As supply chain issues persist, rising energy prices are serving as a crosswind on businesses, applying cost pressures at seemingly just the wrong time. Crude oil prices are up over 60% this year, natural-gas prices have doubled over the last six months, and coal prices are at record.2 For businesses that rely heavily on energy, the cost of production is moving higher.

The combination of supply constraints and rising energy costs are putting the squeeze on corporate profit margins, at least in the short term. S&P 500 company profit margins are estimated to have fallen from 13.1% in Q2 to 12.1% in Q3.3 The risk here is that rising costs continue to pressure profit margins to the point that companies end up earning less or passing along higher costs to consumers – or both.

Risk #2: Negative Earnings Revisions

Related to risk #1, the downstream effect is that corporations must respond to cost pressures, supply chain disruptions, and labor/material shortages by revising earnings forecasts lower. This can create uncertainty in the earnings outlook, particularly given the lack of visibility with respect to the duration of inflationary pressures.

According to analysts at Zacks Investment Research, the current earnings picture remains strong, even though the growth pace is expected to decelerate significantly from the first half’s breakneck pace. What we don’t know at this stage is whether the incremental change in the earnings outlook over the coming weeks, as reflected in earnings estimate revisions, will be positive or negative. This factor will be watched closely as companies start reporting earnings.

Risk #3: Disorderly Management of China’s Real Estate Bubble

The downfall of the Chinese property developer, Evergrande, caused a stir in the global markets in September. Issues with China’s real estate market have been known for some time. Evergrande racked up more than $300 billion in liabilities (2% of China’s GDP) and has some $37 billion in outstanding debt due within the next year. They have already missed $40+ million in dollar bond coupon payments due, and Chinese luxury developer Fantasia Holdings Group also missed a $206 million bond payment just recently.

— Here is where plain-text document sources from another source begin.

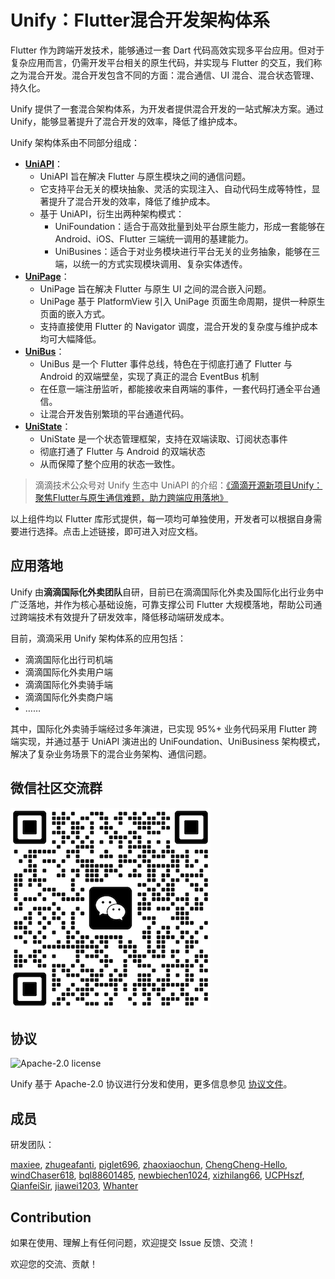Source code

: # Unify：Flutter混合开发架构体系

Flutter 作为跨端开发技术，能够通过一套 Dart 代码高效实现多平台应用。但对于复杂应用而言，仍需开发平台相关的原生代码，并实现与 Flutter 的交互，我们称之为混合开发。混合开发包含不同的方面：混合通信、UI 混合、混合状态管理、持久化。

Unify 提供了一套混合架构体系，为开发者提供混合开发的一站式解决方案。通过 Unify，能够显著提升了混合开发的效率，降低了维护成本。

Unify 架构体系由不同部分组成：

- **[UniAPI](https://github.com/didi/Unify/tree/master/packages/unify_uni_api)**：
  - UniAPI 旨在解决 Flutter 与原生模块之间的通信问题。
  - 它支持平台无关的模块抽象、灵活的实现注入、自动代码生成等特性，显著提升了混合开发的效率，降低了维护成本。
  - 基于 UniAPI，衍生出两种架构模式：
    - UniFoundation：适合于高效批量到处平台原生能力，形成一套能够在 Android、iOS、Flutter 三端统一调用的基建能力。
    - UniBusines：适合于对业务模块进行平台无关的业务抽象，能够在三端，以统一的方式实现模块调用、复杂实体透传。
- **[UniPage](https://github.com/didi/Unify/tree/master/packages/unify_uni_page)**：
  - UniPage 旨在解决 Flutter 与原生 UI 之间的混合嵌入问题。
  - UniPage 基于 PlatformView 引入 UniPage 页面生命周期，提供一种原生页面的嵌入方式。
  - 支持直接使用 Flutter 的 Navigator 调度，混合开发的复杂度与维护成本均可大幅降低。
- **[UniBus](https://github.com/didi/Unify/tree/master/packages/unify_uni_bus)**：
  - UniBus 是一个 Flutter 事件总线，特色在于彻底打通了 Flutter 与 Android 的双端壁垒，实现了真正的混合 EventBus 机制 
  - 在任意一端注册监听，都能接收来自两端的事件，一套代码打通全平台通信。
  - 让混合开发告别繁琐的平台通道代码。
- **[UniState](https://github.com/didi/Unify/tree/master/packages/unify_uni_state)**：
  - UniState 是一个状态管理框架，支持在双端读取、订阅状态事件
  - 彻底打通了 Flutter 与 Android 的双端状态
  - 从而保障了整个应用的状态一致性。

> 滴滴技术公众号对 Unify 生态中 UniAPI 的介绍：[《滴滴开源新项目Unify：聚焦Flutter与原生通信难题，助力跨端应用落地》](https://mp.weixin.qq.com/s/Di8czdY3KCqDAYrzEvePrg)

以上组件均以 Flutter 库形式提供，每一项均可单独使用，开发者可以根据自身需要进行选择。点击上述链接，即可进入对应文档。

## 应用落地

Unify 由**滴滴国际化外卖团队**自研，目前已在滴滴国际化外卖及国际化出行业务中广泛落地，并作为核心基础设施，可靠支撑公司 Flutter 大规模落地，帮助公司通过跨端技术有效提升了研发效率，降低移动端研发成本。

目前，滴滴采用 Unify 架构体系的应用包括：

- 滴滴国际化出行司机端
- 滴滴国际化外卖用户端
- 滴滴国际化外卖骑手端
- 滴滴国际化外卖商户端
- ……

其中，国际化外卖骑手端经过多年演进，已实现 95%+ 业务代码采用 Flutter 跨端实现，并通过基于 UniAPI 演进出的 UniFoundation、UniBusiness 架构模式，解决了复杂业务场景下的混合业务架构、通信问题。

## 微信社区交流群

![](doc/public/wx.png)

## 协议

<img alt="Apache-2.0 license" src="https://www.apache.org/img/ASF20thAnniversary.jpg" width="128">

Unify 基于 Apache-2.0 协议进行分发和使用，更多信息参见 [协议文件](LICENSE)。

## 成员

研发团队：

[maxiee](https://github.com/maxiee),
[zhugeafanti](https://github.com/zhugeafanti),
[piglet696](https://github.com/piglet696),
[zhaoxiaochun](https://github.com/zhaoxiaochun),
[ChengCheng-Hello](https://github.com/ChengCheng-Hello),
[windChaser618](https://github.com/windChaser618),
[bql88601485](https://github.com/bql88601485),
[newbiechen1024](https://github.com/newbiechen1024),
[xizhilang66](https://github.com/xizhilang66),
[UCPHszf](https://github.com/UCPHszf),
[QianfeiSir](https://github.com/QianfeiSir),
[jiawei1203](https://github.com/jiawei1203),
[Whanter](https://github.com/Whanter)

## Contribution

如果在使用、理解上有任何问题，欢迎提交 Issue 反馈、交流！

欢迎您的交流、贡献！

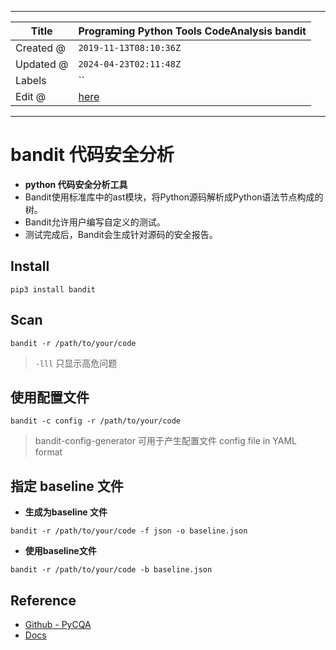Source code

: -----

| Title     | Programing Python Tools CodeAnalysis bandit         |
| --------- | --------------------------------------------------- |
| Created @ | `2019-11-13T08:10:36Z`                              |
| Updated @ | `2024-04-23T02:11:48Z`                              |
| Labels    | \`\`                                                |
| Edit @    | [here](https://github.com/junxnone/xwiki/issues/91) |

-----

# bandit 代码安全分析

  - **python 代码安全分析工具**
  - Bandit使用标准库中的ast模块，将Python源码解析成Python语法节点构成的树。
  - Bandit允许用户编写自定义的测试。
  - 测试完成后，Bandit会生成针对源码的安全报告。

## Install

    pip3 install bandit

## Scan

    bandit -r /path/to/your/code

> `-lll` 只显示高危问题

## 使用配置文件

    bandit -c config -r /path/to/your/code

> bandit-config-generator 可用于产生配置文件 config file in YAML format

## 指定 baseline 文件

  - **生成为baseline 文件**

<!-- end list -->

    bandit -r /path/to/your/code -f json -o baseline.json

  - **使用baseline文件**

<!-- end list -->

    bandit -r /path/to/your/code -b baseline.json

## Reference

  - [Github - PyCQA](https://github.com/PyCQA/bandit)
  - [Docs](https://bandit.readthedocs.io/en/latest/)
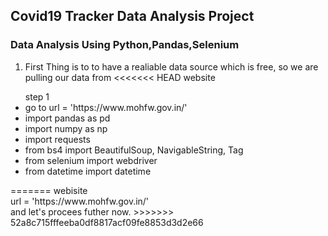 ## Covid19 Tracker Data Analysis Project

### Data Analysis Using Python,Pandas,Selenium

1. First Thing is to to have a realiable data source which is free, so we are pulling our data from 
<<<<<<< HEAD
website 
<ul> 
    step 1 
    <li>go to url = 'https://www.mohfw.gov.in/'</li>
    <li>import pandas as pd</li>
    <li>import numpy as np</li>
    <li>import requests</li>
    <li>from bs4 import BeautifulSoup, NavigableString, Tag</li>
    <li>from selenium import webdriver</li>
    <li>from datetime import datetime</li>
</ul>
=======
webisite 
<br> url = 'https://www.mohfw.gov.in/' </br> 
and let's procees futher now.
>>>>>>> 52a8c715fffeeba0df8817acf09fe8853d3d2e66


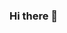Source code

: ### Hi there 👋

<!--
**danmarquees/danmarquees** is a ✨ _special_ ✨ repository because its `README.md` (this file) appears on your GitHub profile.

Here are some ideas to get you started:

- 🔭 I’m currently working on IT management
- 🌱 I’m currently learning Java, Python, C family and MySql
- 👯 I’m looking to collaborate on ...
- 🤔 I’m looking for help with 
- 💬 Ask me about ...
- 📫 How to reach me: ...
- 😄 Pronouns: Whatever you want
- ⚡ Fun fact: I don't like to driving cars.
-->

For now, it appears increasingly likely that the Chinese government will not be stepping in for a full bailout, instead of allowing international investors to take losses while overseeing an unwinding of the company. This outcome seems to be favored by global markets – it shows that China is no longer willing to prop-up failing enterprises and is instead allowing a market-based outcome.4 In short, an economic ‘hard landing’ does not appear likely, but new twists and the possibility of a larger credit event are still possible, making this risk worth watching in the coming months.

Bottom Line for Investors

Perceived headwinds have been building in recent weeks, and I think it could result in higher levels of volatility in Q4 and beyond. In my view, however, these risks and perceived headwinds are likely to be fleeting – supply chain constraints should ease in coming months, moderating demand should take pressure off of energy prices, corporations should be able to navigate a few more months of price pressures, and China is not likely to allow a crisis to unravel. I believe any lost growth in the coming months will simply be pushed to 2022, not lost altogether.


1 Wall Street Journal. October 10, 2021.

2 Wall Street Journal. October 11, 2021.

3 Wall Street Journal. October 11, 2021.

4 Wall Street Journal. October 4, 2021.